**TASK ITEM:** Copy each line below containing "selected".

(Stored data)
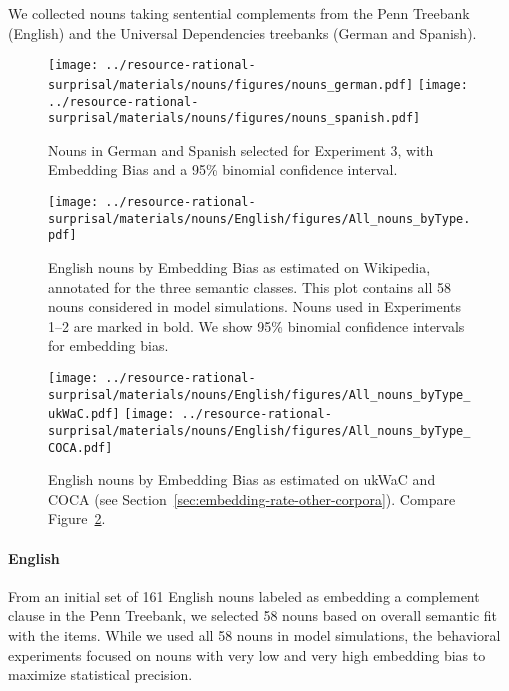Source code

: We collected nouns taking sentential complements from the Penn Treebank (English) and the Universal Dependencies treebanks (German and Spanish).



\begin{figure}
    \centering
    \texttt{[image: ../resource-rational-surprisal/materials/nouns/figures/nouns\_german.pdf]}
    \texttt{[image: ../resource-rational-surprisal/materials/nouns/figures/nouns\_spanish.pdf]}

	\caption{Nouns in German and Spanish selected for Experiment 3, with Embedding Bias and a 95\% binomial confidence interval.}
    \label{fig:german-spanish-nouns}
\end{figure}



\begin{figure}
	\centering
	\texttt{[image: ../resource-rational-surprisal/materials/nouns/English/figures/All\_nouns\_byType.pdf]}

	\caption{English nouns by Embedding Bias as estimated on Wikipedia, annotated for the three semantic classes. This plot contains all 58 nouns considered in model simulations. Nouns used in Experiments 1--2 are marked in bold. We show 95\% binomial confidence intervals for embedding bias.}\label{fig:english-nouns}
\end{figure}



\begin{figure}
	\centering
	\texttt{[image: ../resource-rational-surprisal/materials/nouns/English/figures/All\_nouns\_byType\_ukWaC.pdf]}
	\texttt{[image: ../resource-rational-surprisal/materials/nouns/English/figures/All\_nouns\_byType\_COCA.pdf]}

	\caption{English nouns by Embedding Bias as estimated on ukWaC and COCA (see Section~\ref{sec:embedding-rate-other-corpora}). Compare Figure~\ref{fig:english-nouns}.}\label{fig:english-nouns-ukwac-coca}
\end{figure}



\paragraph{English}
From an initial set of 161 English nouns labeled as embedding a complement clause in the Penn Treebank, we selected 58 nouns based on overall semantic fit with the items.
While we used all 58 nouns in model simulations, the behavioral experiments focused on nouns with very low and very high embedding bias to maximize statistical precision.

**RESULT OF THIS TASK:**
	\caption{Nouns in German and Spanish selected for Experiment 3, with Embedding Bias and a 95\% binomial confidence interval.}
From an initial set of 161 English nouns labeled as embedding a complement clause in the Penn Treebank, we selected 58 nouns based on overall semantic fit with the items.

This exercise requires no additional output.